What is needed:
Every entry below has to appear again in your reply, word for word, but no picture may.

------------------------------------------------------------

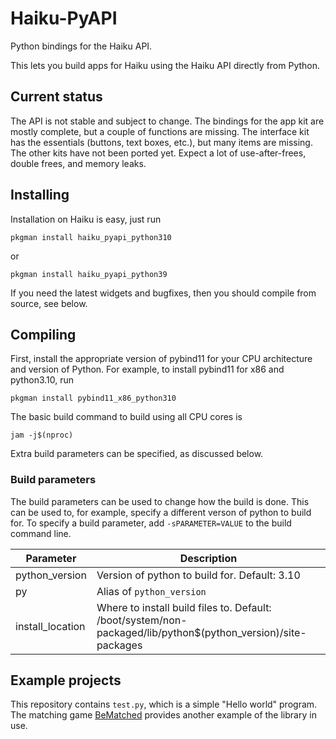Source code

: # Haiku-PyAPI

Python bindings for the Haiku API.

This lets you build apps for Haiku using the Haiku API directly from Python.

## Current status

The API is not stable and subject to change. The bindings for the app kit
are mostly complete, but a couple of functions are missing. The interface
kit has the essentials (buttons, text boxes, etc.), but many items are
missing. The other kits have not been ported yet. Expect a lot of
use-after-frees, double frees, and memory leaks.

## Installing

Installation on Haiku is easy, just run

`pkgman install haiku_pyapi_python310`

or

`pkgman install haiku_pyapi_python39`

If you need the latest widgets and bugfixes, then you should compile from source, see below.

## Compiling

First, install the appropriate version of pybind11 for your CPU architecture and version of Python. For example, to install pybind11 for x86 and python3.10, run

`pkgman install pybind11_x86_python310`

The basic build command to build using all CPU cores is

`jam -j$(nproc)`

Extra build parameters can be specified, as discussed below.

### Build parameters

The build parameters can be used to change how the build is done. This can be
used to, for example, specify a different verson of python to build for. To
specify a build parameter, add `-sPARAMETER=VALUE` to the build command line.

| Parameter        | Description                                   |
| ---------------- | --------------------------------------------- |
| python_version   | Version of python to build for. Default: 3.10 |
| py               | Alias of `python_version`                     |
| install_location | Where to install build files to. Default: /boot/system/non-packaged/lib/python$(python_version)/site-packages |

## Example projects

This repository contains `test.py`, which is a simple "Hello world" program.
The matching game [BeMatched](https://github.com/coolcoder613eb/BeMatched)
provides another example of the library in use.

------------------------------------------------------------

Solution to this task:
Source code

: # Haiku-PyAPI

Python bindings for the Haiku API.

This lets you build apps for Haiku using the Haiku API directly from Python.

## Current status

The API is not stable and subject to change. The bindings for the app kit
are mostly complete, but a couple of functions are missing. The interface
kit has the essentials (buttons, text boxes, etc.), but many items are
missing. The other kits have not been ported yet. Expect a lot of
use-after-frees, double frees, and memory leaks.

## Installing

Installation on Haiku is easy, just run

`pkgman install haiku_pyapi_python310`

or

`pkgman install haiku_pyapi_python39`

If you need the latest widgets and bugfixes, then you should compile from source, see below.

## Compiling

First, install the appropriate version of pybind11 for your CPU architecture and version of Python. For example, to install pybind11 for x86 and python3.10, run

`pkgman install pybind11_x86_python310`

The basic build command to build using all CPU cores is

`jam -j$(nproc)`

Extra build parameters can be specified, as discussed below.

### Build parameters

The build parameters can be used to change how the build is done. This can be
used to, for example, specify a different verson of python to build for. To
specify a build parameter, add `-sPARAMETER=VALUE` to the build command line.

| Parameter        | Description                                   |
| ---------------- | --------------------------------------------- |
| python_version   | Version of python to build for. Default: 3.10 |
| py               | Alias of `python_version`                     |
| install_location | Where to install build files to. Default: /boot/system/non-packaged/lib/python$(python_version)/site-packages |

## Example projects

This repository contains `test.py`, which is a simple "Hello world" program.
The matching game [BeMatched](https://github.com/coolcoder613eb/BeMatched)
provides another example of the library in use.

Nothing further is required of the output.